- **Problem**
Where does the string "Representative" appear in the records? Copy each line that holds it.
----- Provided information -----
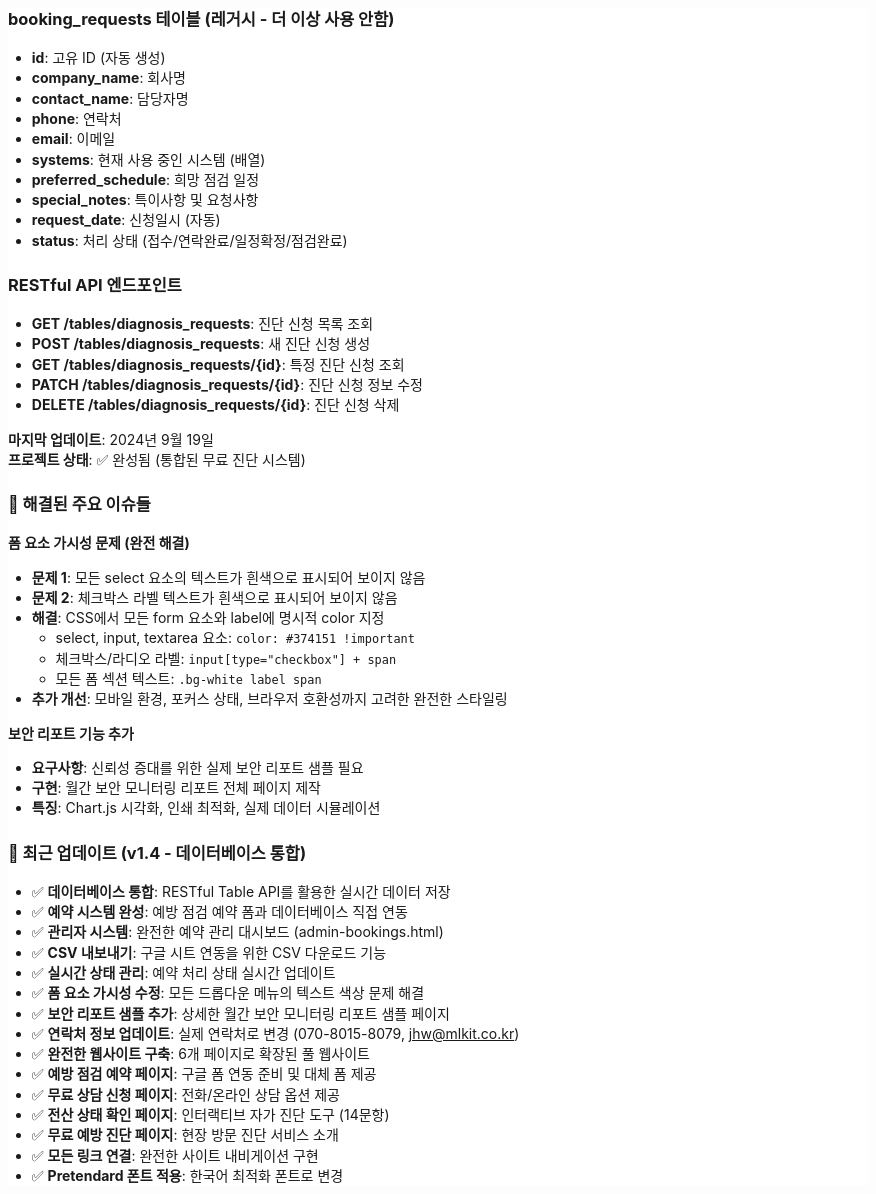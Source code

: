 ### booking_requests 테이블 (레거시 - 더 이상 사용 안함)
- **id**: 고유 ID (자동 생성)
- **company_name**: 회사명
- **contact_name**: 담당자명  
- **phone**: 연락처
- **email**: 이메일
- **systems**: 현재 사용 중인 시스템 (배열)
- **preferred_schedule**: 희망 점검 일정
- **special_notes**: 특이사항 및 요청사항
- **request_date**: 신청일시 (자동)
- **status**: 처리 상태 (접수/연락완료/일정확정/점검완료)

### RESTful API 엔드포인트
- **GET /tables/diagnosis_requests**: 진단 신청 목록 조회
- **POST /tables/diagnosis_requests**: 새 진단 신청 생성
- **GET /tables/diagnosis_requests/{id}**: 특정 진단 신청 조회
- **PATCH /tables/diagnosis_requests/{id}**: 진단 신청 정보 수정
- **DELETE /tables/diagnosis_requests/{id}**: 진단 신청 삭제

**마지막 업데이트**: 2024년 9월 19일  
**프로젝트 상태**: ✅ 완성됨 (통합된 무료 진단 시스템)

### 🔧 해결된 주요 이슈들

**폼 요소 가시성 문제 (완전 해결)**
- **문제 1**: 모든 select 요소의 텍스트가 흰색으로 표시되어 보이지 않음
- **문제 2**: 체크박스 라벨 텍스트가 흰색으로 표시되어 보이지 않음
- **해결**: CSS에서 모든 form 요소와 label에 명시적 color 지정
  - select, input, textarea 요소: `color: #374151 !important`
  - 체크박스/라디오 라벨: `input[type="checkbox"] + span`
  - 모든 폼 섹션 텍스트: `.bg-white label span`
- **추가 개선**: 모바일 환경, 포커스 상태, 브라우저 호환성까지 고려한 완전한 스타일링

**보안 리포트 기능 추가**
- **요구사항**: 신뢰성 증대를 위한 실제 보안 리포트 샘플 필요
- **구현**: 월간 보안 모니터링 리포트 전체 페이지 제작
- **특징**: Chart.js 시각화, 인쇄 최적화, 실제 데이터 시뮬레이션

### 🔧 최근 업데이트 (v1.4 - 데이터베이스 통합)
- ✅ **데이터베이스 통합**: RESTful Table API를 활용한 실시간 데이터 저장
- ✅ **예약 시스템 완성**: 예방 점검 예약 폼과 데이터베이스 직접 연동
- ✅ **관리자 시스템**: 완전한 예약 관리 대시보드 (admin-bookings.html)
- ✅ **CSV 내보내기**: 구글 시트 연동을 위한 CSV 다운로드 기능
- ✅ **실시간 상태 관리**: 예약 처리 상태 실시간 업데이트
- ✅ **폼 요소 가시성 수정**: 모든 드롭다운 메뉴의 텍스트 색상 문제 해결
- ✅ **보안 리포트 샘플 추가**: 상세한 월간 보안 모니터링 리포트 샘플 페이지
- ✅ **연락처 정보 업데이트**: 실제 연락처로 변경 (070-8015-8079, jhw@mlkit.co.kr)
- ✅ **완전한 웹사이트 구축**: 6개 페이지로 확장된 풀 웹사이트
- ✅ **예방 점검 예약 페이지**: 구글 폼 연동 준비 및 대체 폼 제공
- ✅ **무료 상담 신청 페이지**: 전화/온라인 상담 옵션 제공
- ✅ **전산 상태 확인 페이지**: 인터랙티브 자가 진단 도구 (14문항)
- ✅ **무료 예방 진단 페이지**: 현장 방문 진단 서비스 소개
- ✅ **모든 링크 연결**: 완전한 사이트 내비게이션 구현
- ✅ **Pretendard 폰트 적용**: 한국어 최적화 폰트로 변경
-----
----- Provided information -----
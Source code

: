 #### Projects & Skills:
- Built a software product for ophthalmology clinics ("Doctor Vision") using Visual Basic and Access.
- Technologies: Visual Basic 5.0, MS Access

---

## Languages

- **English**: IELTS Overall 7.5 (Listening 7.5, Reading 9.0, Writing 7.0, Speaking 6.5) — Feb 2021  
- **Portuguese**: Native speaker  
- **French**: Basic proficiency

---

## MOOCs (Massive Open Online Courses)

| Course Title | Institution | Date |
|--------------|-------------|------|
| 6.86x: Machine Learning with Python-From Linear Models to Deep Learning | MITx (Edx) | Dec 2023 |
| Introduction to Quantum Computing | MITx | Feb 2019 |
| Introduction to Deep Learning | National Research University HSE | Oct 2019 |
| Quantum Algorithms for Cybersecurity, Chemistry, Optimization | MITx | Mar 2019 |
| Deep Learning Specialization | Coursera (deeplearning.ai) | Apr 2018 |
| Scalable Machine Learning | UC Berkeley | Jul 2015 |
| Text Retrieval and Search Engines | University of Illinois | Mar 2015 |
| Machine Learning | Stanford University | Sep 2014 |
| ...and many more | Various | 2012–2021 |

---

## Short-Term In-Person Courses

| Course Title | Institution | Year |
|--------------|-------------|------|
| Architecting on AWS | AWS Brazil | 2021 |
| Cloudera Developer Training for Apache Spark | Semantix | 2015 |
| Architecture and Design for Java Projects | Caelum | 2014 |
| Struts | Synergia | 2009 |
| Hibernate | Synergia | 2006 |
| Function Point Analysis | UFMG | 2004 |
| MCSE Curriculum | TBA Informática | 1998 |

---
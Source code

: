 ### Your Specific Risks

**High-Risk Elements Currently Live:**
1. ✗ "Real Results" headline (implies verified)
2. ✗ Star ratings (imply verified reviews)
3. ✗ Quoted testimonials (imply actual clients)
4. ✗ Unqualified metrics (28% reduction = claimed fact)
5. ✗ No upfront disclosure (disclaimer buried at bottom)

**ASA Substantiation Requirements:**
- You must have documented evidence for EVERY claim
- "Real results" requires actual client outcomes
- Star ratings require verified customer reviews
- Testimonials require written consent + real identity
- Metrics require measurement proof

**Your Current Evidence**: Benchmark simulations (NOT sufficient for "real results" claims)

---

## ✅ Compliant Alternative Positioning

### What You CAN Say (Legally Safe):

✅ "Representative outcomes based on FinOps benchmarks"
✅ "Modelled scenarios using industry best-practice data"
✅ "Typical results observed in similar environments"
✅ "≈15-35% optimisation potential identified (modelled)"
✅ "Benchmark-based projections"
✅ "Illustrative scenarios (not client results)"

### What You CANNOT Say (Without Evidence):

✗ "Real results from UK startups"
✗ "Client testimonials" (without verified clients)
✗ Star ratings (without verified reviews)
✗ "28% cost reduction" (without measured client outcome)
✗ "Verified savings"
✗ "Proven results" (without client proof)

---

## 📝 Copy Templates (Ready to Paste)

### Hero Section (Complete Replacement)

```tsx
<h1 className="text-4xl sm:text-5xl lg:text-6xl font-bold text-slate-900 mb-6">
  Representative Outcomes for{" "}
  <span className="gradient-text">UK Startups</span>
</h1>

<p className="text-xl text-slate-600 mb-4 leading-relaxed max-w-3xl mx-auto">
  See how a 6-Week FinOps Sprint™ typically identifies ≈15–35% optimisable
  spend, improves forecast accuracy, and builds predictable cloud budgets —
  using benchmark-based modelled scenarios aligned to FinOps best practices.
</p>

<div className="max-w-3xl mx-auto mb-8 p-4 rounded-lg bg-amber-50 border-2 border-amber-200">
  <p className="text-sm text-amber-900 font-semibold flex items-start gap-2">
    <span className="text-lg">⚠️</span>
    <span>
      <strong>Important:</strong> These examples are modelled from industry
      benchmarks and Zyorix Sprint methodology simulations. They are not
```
-----
- **Answer section**
✅ "Representative outcomes based on FinOps benchmarks"
  Representative Outcomes for{" "}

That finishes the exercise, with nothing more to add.